Além da futura nova sede do comité olímpico e da anexa academia olímpica, o complexo também vai incluir um centro especial de treinamento com hotel de 200 camas.

Quando depois se avistou com o Primeiro-Ministro argelino, Adbelmalek Sellall, o presidente ‘do Olimpismo mundial’ exortou os governos a promoverem o desporto, a cultura e a educação.
- ‘O trabalho do comité nacional olímpico não pode ser realizado sem a colaboração do governo’, enfatizou o presidente do CIO, Thomas Bach.

Assim e quando estiver entre nós, era desejável que o Presidente do Comité Internacional Olímpico pudesse, além de dar atenção ao COA, IOC possa atender os presidentes de algumas federações de modalidades olímpicas de Angola, sobretudo aquelas mais ‘desamparadas’.

E se estiver difícil, devem estes alternativamente ter ou uma mensagem única e pré-concertada ou abaixo-assinado pacífico como convém – ganhando-se em tempo no caso de indisponibilidade suficiente da visita – ou na falta ainda de também esta oportunidade, fazer chegar um ‘pé de orelha’ ao ilustre visitante e seu possível reconfortante.

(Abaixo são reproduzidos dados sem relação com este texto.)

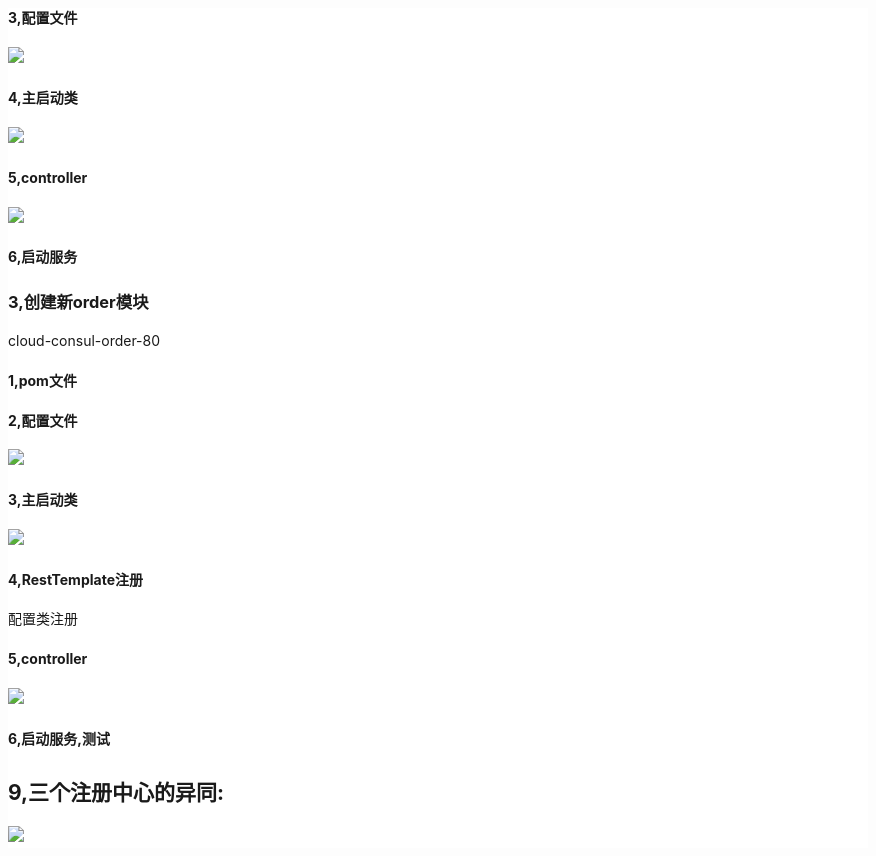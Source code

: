 #### 3,配置文件

![](../../markdown/图片/consul的4.png)

#### 4,主启动类

![](../../markdown/图片/consul的5.png)

#### 5,controller

![](../../markdown/图片/consul的6.png)

#### 6,启动服务



#### 



### 3,创建新order模块

cloud-consul-order-80



#### 1,pom文件

#### 2,配置文件

![](../../markdown/图片/consul的7.png)

#### 3,主启动类

![](../../markdown/图片/consul的5.png)

#### 4,RestTemplate注册

配置类注册

#### 5,controller

![](../../markdown/图片/consul的8.png)

#### 6,启动服务,测试







## 9,三个注册中心的异同:

![](../../markdown/图片/consul的9.png)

Modalidades mais críticas, porém potenciais, como boxe, canoagem, ciclismo, ginástica, judo, natação, taekwondo, voleibol de praia, por exemplo, devem tentar o néctar maior que podem dali extrair se chegarem á fala com o Presidente Bach, que é – e sempre será – formação, actualização, evolução. Porque quem a obtiver primeiro sempre pode dar aos que se sigam.

Em outros países o CIO tem apoiado ou a construção da academia olímpica local, por exemplo, ou uma estrutura funcional do tipo centro formativo, informático ou biblioteca, mas aqui em Angola há demasiadas necessidades comuns para o desporto de alto rendimento que devem ter a primazia e a unanimidade. É tudo uma questão de discussão, acerto e partilha, mas será sobretudo uma questão de iniciativa, de agressividade com fair play, mas de responsabilidade e compromisso com o estado penurioso do ‘fenómeno desportivo’ em Angola.

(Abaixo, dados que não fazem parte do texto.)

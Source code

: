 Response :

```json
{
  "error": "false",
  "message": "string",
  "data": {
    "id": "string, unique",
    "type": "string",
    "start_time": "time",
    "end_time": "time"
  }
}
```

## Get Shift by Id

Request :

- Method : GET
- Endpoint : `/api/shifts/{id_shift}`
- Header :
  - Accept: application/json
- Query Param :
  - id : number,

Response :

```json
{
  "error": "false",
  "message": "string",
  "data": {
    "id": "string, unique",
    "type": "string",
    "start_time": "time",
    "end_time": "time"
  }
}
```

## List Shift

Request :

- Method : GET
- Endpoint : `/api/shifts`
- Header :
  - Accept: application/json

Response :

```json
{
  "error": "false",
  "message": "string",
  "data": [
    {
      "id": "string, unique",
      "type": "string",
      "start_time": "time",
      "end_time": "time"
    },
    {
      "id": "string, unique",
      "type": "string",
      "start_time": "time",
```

O Presidente do Comité Internacional Olímpico comenta-se trazer uma mensagem de paz e esperança para a juventude africana. E segundo Thomas Bach, ‘os líderes têm de usar o poder de manifestação do desporto para disseminar mensagem de tolerância e de paz’. É uma mensagem humanista decalcada dos valores do olimpismo que resultam na melhor arma contra o ódio e o obscurantismo.

Nos jogos olímpicos os valores da excelência, amizade e respeito devem ser buscados e celebrados à escala mundial, mas é preciso cultivá-los primeiro, não se aprende apenas de cartilha e cantilena – e daí a importância da academia olímpica em um país. E esta será, no nosso contexto, a segunda das prioridades, a meu ver, logo a seguir à formação, se o Presidente do CIO abrir os cordões à bolsa, por pouco que seja.